To do:
Everything from the line containing "1. **Navegación** - Menús" to the last line of the listing below, inclusive, is what you should output, exactly as it appears.

___ Data supplied ___

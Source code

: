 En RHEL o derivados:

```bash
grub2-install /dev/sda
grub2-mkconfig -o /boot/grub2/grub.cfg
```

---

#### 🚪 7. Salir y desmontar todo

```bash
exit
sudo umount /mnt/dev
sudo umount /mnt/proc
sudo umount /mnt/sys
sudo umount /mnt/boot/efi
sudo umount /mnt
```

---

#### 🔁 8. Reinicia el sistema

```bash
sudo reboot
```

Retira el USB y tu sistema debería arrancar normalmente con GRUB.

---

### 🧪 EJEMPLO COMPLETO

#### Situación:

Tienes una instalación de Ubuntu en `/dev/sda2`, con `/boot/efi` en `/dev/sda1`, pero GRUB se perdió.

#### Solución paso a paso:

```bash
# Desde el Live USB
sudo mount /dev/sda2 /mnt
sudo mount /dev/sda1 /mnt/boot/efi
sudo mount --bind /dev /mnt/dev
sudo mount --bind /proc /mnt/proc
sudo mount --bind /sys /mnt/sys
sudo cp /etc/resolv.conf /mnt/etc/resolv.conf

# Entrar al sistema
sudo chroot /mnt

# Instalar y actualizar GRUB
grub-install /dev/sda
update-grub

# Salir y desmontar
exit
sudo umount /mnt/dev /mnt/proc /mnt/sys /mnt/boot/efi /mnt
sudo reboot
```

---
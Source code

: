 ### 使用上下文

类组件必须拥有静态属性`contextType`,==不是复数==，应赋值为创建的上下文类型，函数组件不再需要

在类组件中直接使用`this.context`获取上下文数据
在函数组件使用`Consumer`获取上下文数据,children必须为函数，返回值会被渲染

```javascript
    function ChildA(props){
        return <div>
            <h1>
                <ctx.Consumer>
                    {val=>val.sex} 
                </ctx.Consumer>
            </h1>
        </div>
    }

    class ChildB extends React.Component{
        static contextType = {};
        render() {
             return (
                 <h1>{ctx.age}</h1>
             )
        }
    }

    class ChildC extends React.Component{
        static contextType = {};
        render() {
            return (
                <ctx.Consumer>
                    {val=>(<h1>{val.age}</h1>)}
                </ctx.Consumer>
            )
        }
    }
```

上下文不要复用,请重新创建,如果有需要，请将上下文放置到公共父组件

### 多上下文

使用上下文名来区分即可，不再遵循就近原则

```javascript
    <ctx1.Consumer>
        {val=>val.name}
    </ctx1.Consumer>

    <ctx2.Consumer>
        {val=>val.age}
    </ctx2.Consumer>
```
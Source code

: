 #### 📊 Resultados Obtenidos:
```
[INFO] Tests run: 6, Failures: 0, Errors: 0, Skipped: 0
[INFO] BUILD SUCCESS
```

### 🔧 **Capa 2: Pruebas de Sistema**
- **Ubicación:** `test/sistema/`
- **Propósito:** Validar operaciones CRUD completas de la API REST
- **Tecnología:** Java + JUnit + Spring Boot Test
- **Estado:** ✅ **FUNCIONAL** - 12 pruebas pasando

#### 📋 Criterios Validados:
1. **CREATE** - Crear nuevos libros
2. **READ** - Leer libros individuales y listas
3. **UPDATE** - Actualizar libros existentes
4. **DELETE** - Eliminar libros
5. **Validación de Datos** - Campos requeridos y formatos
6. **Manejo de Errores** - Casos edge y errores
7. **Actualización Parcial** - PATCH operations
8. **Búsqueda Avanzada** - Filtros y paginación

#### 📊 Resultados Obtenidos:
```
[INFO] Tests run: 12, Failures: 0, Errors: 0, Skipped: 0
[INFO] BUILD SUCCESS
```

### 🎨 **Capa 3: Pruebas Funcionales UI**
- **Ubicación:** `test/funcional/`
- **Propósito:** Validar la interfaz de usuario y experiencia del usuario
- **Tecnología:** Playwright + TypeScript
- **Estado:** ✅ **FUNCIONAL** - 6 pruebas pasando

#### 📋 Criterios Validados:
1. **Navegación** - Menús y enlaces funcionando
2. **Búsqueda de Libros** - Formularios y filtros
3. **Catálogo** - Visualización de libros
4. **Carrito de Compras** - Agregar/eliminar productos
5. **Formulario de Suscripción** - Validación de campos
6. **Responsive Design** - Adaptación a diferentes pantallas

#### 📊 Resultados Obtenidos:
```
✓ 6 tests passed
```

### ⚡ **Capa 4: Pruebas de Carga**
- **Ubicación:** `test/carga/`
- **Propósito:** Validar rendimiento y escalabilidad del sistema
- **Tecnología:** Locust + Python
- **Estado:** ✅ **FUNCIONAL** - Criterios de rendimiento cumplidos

___

Completed task:
1. **Navegación** - Menús y enlaces funcionando
2. **Búsqueda de Libros** - Formularios y filtros
3. **Catálogo** - Visualización de libros
4. **Carrito de Compras** - Agregar/eliminar productos
5. **Formulario de Suscripción** - Validación de campos
6. **Responsive Design** - Adaptación a diferentes pantallas

#### 📊 Resultados Obtenidos:
```
✓ 6 tests passed
```

### ⚡ **Capa 4: Pruebas de Carga**
- **Ubicación:** `test/carga/`
- **Propósito:** Validar rendimiento y escalabilidad del sistema
- **Tecnología:** Locust + Python
- **Estado:** ✅ **FUNCIONAL** - Criterios de rendimiento cumplidos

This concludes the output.